Culture graphique

Azimuth, le projet cross-media d'Anthony Liefooghe

Anthony Liefooghe, vous êtes graphiste de métier, dans le domaine de l’édition print, pourquoi avez-vous souhaité suivre cette formation dans le domaine la publication digitale ?
Selon moi, la publication digitale est l’unique proposition d’évolution de l’édition traditionnelle. C’est l’idée que je soutiens auprès de mon entreprise. Il s’agira certainement de trouver la bonne narration et le support technologique le plus pertinent pour que ce modèle de lecture s’impose véritablement bientôt. C’est l’expérience utilisateur et la profondeur d’immersion qui feront toute la différence. On peut d’ores et déjà parcourir un récit numérique qui implique plus qu’un seul de nos sens activement (je pense à Phallaina de Marietta Ren, publié récemment). D’autres expériences sensorielles s’annoncent prochainement. Et plus tard, quel auteur voudrait se passer de ce niveau d’implication de ses lecteurs dans ce qu’il a écrit ?

Vous êtes en train de développer et construire Azimuth, un projet transmédia s’articulant autour d’un roman graphique, d’un court-métrage et d’une application. Pouvez-vous nous évoquer la genèse de votre projet et nous expliquer comment vous en êtes venu à une approche Transmédia ?
Azimuth est d’abord un court-métrage. Nous avons constitué une association de production, Les films du Vril, pour soutenir le projet, en janvier 2015. Mon co-réalisateur et moi avons obtenu une aide à la création de Pictanovo, fonds de soutien régional aux projets audiovisuels, en juin 2015. L’agence de production Canasucre et son équipe de techniciens nous ont rejoints ensuite et nous avons défini le casting dans la foulée. Les tournages continuent à l’heure actuelle, au moins jusqu’en mai 2016. La post-production se fait en parallèle. L’élaboration du conte digitale 8 – l’errance de Teufel me revient entièrement pour l’instant et j’avance sur chacun des aspects de celui-ci aussi vite que les plans du film se composent.

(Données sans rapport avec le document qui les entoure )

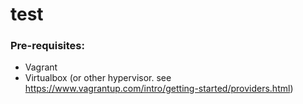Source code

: # test

### Pre-requisites:
- Vagrant
- Virtualbox (or other hypervisor. see https://www.vagrantup.com/intro/getting-started/providers.html)
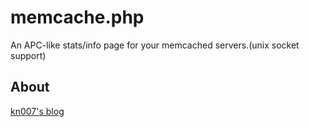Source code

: memcache.php
============

An APC-like stats/info page for your memcached servers.(unix socket support)

## About

[kn007's blog](https://kn007.net) 
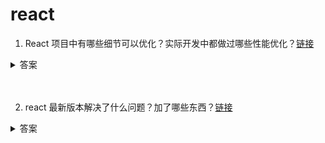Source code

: # react

1. React 项目中有哪些细节可以优化？实际开发中都做过哪些性能优化？[链接](https://github.com/lgwebdream/FE-Interview/issues/12)

<details>
<summary>答案</summary>

对于正常的项目优化，一般都涉及到几个方面，开发过程中、上线之后的首屏、运行过程的状态 <br>

* 来聊聊上线之后的首屏及运行状态：

* 首屏优化一般涉及到几个指标FP、FCP、FMP；要有一个良好的体验是尽可能的把FCP提前，需要做一些工程化的处理，去优化资源的加载方式及分包策略，资源的减少是最有效的加快首屏打开的方式；

* 对于CSR的应用，FCP的过程一般是首先加载js与css资源，js在本地执行完成，然后加载数据回来，做内容初始化渲染，这中间就有几次的网络反复请求的过程；所以CSR可以考虑使用骨架屏及预渲染（部分结构预渲染）、suspence与lazy做懒加载动态组件的方式。

* 当然还有另外一种方式就是SSR的方式，SSR对于首屏的优化有一定的优势，但是这种瓶颈一般在Node服务端的处理，建议使用stream流的方式来处理，对于体验与node端的内存管理等，都有优势；

* 不管对于CSR或者SSR，都建议配合使用Service worker，来控制资源的调配及骨架屏秒开的体验

* react项目上线之后，首先需要保障的是可用性，所以可以通过React.Profiler分析组件的渲染次数及耗时的一些任务，但是Profile记录的是commit阶段的数据，所以对于react的调和阶段就需要结合performance API一起分析；

* 由于React是父级props改变之后，所有与props不相关子组件在没有添加条件控制的情况之下，也会触发render渲染，这是没有必要的，可以结合React的PureComponent以及React.memo等做浅比较处理，这中间有涉及到不可变数据的处理，当然也可以结合使用ShouldComponentUpdate做深比较处理；

* 所有的运行状态优化，都是减少不必要的render，React.useMemo与React.useCallback也是可以做很多优化的地方；

* 在很多应用中，都会涉及到使用redux以及使用context，这两个都可能造成许多不必要的render，所以在使用的时候，也需要谨慎的处理一些数据；

* 最后就是保证整个应用的可用性，为组件创建错误边界，可以使用componentDidCatch来处理；


* 实际项目中开发过程中还有很多其他的优化点：

1. 保证数据的不可变性
2. 使用唯一的键值迭代
3. 使用web worker做密集型的任务处理
4. 不在render中处理数据
5. 不必要的标签，使用React.Fragments

</details>
<br><br>

2. react 最新版本解决了什么问题？加了哪些东西？[链接](https://github.com/lgwebdream/FE-Interview/issues/13)

<details>
<summary>答案</summary>

1. React 16.x的三大新特性 Time Slicing, Suspense，hooks

* Time Slicing（解决CPU速度问题）使得在执行任务的期间可以随时暂停，跑去干别的事情，这个特性使得react能在性能极其差的机器跑时，仍然保持有良好的性能
* Suspense （解决网络IO问题）和lazy配合，实现异步加载组件。 能暂停当前组件的渲染, 当完成某件事以后再继续渲染，解决从react出生到现在都存在的「异步副作用」的问题，而且解决得非常的优雅，使用的是「异步但是同步的写法」，我个人认为，这是最好的解决异步问题的方式
*  此外，还提供了一个内置函数 componentDidCatch，当有错误发生时, 我们可以友好地展示 fallback 组件；可以捕捉到它的子元素（包括嵌套子元素）抛出的异常；可以复用错误组件。

2. React16.8

* 加入hooks，让React函数式组件更加灵活

hooks之前，React存在很多问题

在组件间复用状态逻辑很难<br>
复杂组件变得难以理解，高阶组件和函数组件的嵌套过深。<br>
class组件的this指向问题<br>
难以记忆的生命周期<br>

* hooks很好的解决了上述问题，hooks提供了很多方法

useState 返回有状态值，以及更新这个状态值的函数<br>
useEffect 接受包含命令式，可能有副作用代码的函数。<br>
useContext 接受上下文对象（从React.createContext返回的值）并返回当前上下文值，<br>
useReducer useState的替代方案。接受类型为(state，action) => newState的reducer，并返回与dispatch方法配对的当前状态。<br>
useCallback 返回一个回忆的memoized版本，该版本仅在其中一个输入发生更改时才会更改。纯函数的输入输出确定性<br>
useMemo 纯的一个记忆函数<br>
useRef 返回一个可变的ref对象，其.current属性被初始化为传递的参数，返回的 ref 对象在组件的整个生命周期内保持不变。<br>
useImperativeMethods 自定义使用ref时公开给父组件的实例值<br>
useMutationEffect 更新兄弟组件之前，它在React执行其DOM改变的同一阶段同步触发<br>
useLayoutEffect DOM改变后同步触发。使用它来从DOM读取布局并同步重新渲染<br>

3. React16.9

* 重命名 Unsafe 的生命周期方法。新的 UNSAFE_ 前缀将有助于在代码 review 和 debug 期间，使这些有问题的字样更突出
* 废弃 javascript: 形式的 URL。以 javascript: 开头的 URL 非常容易遭受攻击，造成安全漏洞。
* 废弃 “Factory” 组件。 工厂组件会导致 React 变大且变慢。
* act() 也支持异步函数，并且你可以在调用它时使用 await。
* 使用 `<React.Profiler>` 进行性能评估。 在较大的应用中追踪性能回归可能会很方便

4. React16.13.0

* 支持在渲染期间调用setState，但仅适用于同一组件
* 可检测冲突的样式规则并记录警告
* 废弃unstable_createPortal，使用createPortal
* 将组件堆栈添加到其开发警告中，使开发人员能够隔离bug并调试其程序，这可以清楚地说明问题所在，并更快地定位和修复错误。

</details>
<br><br>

J’ai commencé par écrire un scénario de court-métrage et à dessiner un storyboard. Finalement, faire ça, c’est faire une bande-dessinée (avec d’autres contraintes de séquençage). Ensuite, avec la caméra, on projette simplement du mouvement et du son dans une image où le lecteur doit les imaginer d’habitude. Quelque part, la démarche est déjà transmédia. Les choses se sont montées comme ça pour moi au début. Chaque discipline approchée (illustration, scénario, storyboard, graphisme du projet, montage, histoire sonore) renvoyait à la suivante et puis à une autre. C’est le récit qui m’a imposé peu à peu sa forme multiple.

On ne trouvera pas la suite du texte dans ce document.